# What you should do
Your task is to quote the records from their first line through the line containing "5. Немет, Э.", with nothing added or left out.

# Data shown
_ _ _ _
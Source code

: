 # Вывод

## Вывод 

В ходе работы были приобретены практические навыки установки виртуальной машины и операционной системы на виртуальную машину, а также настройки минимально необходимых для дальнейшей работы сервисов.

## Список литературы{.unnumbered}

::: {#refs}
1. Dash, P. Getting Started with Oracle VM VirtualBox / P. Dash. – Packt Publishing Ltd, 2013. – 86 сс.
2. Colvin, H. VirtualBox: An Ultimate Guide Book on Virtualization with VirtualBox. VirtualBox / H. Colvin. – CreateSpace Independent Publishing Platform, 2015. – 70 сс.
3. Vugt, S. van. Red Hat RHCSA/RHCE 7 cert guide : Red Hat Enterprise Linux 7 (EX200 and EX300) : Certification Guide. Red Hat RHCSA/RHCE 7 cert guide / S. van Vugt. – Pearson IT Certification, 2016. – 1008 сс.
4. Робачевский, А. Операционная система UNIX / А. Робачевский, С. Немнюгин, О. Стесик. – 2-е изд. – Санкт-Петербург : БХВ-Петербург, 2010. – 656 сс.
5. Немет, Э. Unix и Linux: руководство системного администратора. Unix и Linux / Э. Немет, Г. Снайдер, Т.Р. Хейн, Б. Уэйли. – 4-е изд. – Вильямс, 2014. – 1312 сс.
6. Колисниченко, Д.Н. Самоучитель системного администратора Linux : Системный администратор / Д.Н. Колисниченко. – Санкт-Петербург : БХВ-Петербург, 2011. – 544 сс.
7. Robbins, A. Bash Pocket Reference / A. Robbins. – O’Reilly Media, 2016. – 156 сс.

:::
_ _ _ _
# Exercise answer
Source code

: # Вывод

## Вывод 

В ходе работы были приобретены практические навыки установки виртуальной машины и операционной системы на виртуальную машину, а также настройки минимально необходимых для дальнейшей работы сервисов.

## Список литературы{.unnumbered}

::: {#refs}
1. Dash, P. Getting Started with Oracle VM VirtualBox / P. Dash. – Packt Publishing Ltd, 2013. – 86 сс.
2. Colvin, H. VirtualBox: An Ultimate Guide Book on Virtualization with VirtualBox. VirtualBox / H. Colvin. – CreateSpace Independent Publishing Platform, 2015. – 70 сс.
3. Vugt, S. van. Red Hat RHCSA/RHCE 7 cert guide : Red Hat Enterprise Linux 7 (EX200 and EX300) : Certification Guide. Red Hat RHCSA/RHCE 7 cert guide / S. van Vugt. – Pearson IT Certification, 2016. – 1008 сс.
4. Робачевский, А. Операционная система UNIX / А. Робачевский, С. Немнюгин, О. Стесик. – 2-е изд. – Санкт-Петербург : БХВ-Петербург, 2010. – 656 сс.
5. Немет, Э. Unix и Linux: руководство системного администратора. Unix и Linux / Э. Немет, Г. Снайдер, Т.Р. Хейн, Б. Уэйли. – 4-е изд. – Вильямс, 2014. – 1312 сс.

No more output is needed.